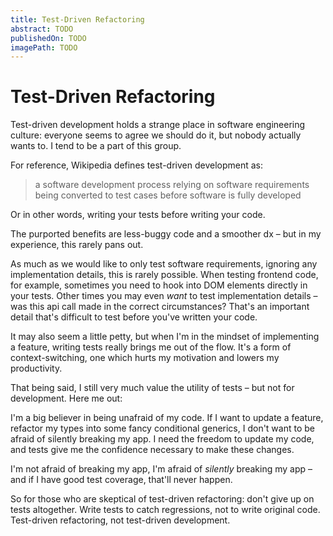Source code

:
 ```yaml
---
title: Test-Driven Refactoring
abstract: TODO
publishedOn: TODO
imagePath: TODO
---
```


# Test-Driven Refactoring

Test-driven development holds a strange place in software engineering culture: everyone seems to agree we should do it, but nobody actually wants to. I tend to be a part of this group.

For reference, Wikipedia defines test-driven development as:

> a software development process relying on software requirements being converted to test cases before software is fully developed

Or in other words, writing your tests before writing your code.

The purported benefits are less-buggy code and a smoother dx – but in my experience, this rarely pans out.

As much as we would like to only test software requirements, ignoring any implementation details, this is rarely possible. When testing frontend code, for example, sometimes you need to hook into DOM elements directly in your tests. Other times you may even _want_ to test implementation details – was this api call made in the correct circumstances? That's an important detail that's difficult to test before you've written your code.

It may also seem a little petty, but when I'm in the mindset of implementing a feature, writing tests really brings me out of the flow. It's a form of context-switching, one which hurts my motivation and lowers my productivity.

That being said, I still very much value the utility of tests – but not for development. Here me out:

I'm a big believer in being unafraid of my code. If I want to update a feature, refactor my types into some fancy conditional generics, I don't want to be afraid of silently breaking my app. I need the freedom to update my code, and tests give me the confidence necessary to make these changes.

I'm not afraid of breaking my app, I'm afraid of _silently_ breaking my app – and if I have good test coverage, that'll never happen.

So for those who are skeptical of test-driven refactoring: don't give up on tests altogether. Write tests to catch regressions, not to write original code. Test-driven refactoring, not test-driven development.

○ ○ ○ ○ ○ ○ ○

- [THE TASK]: How many lines in the records above contain the word "TODO"? State that number and nothing more.

- [TASK OUTPUT]: 3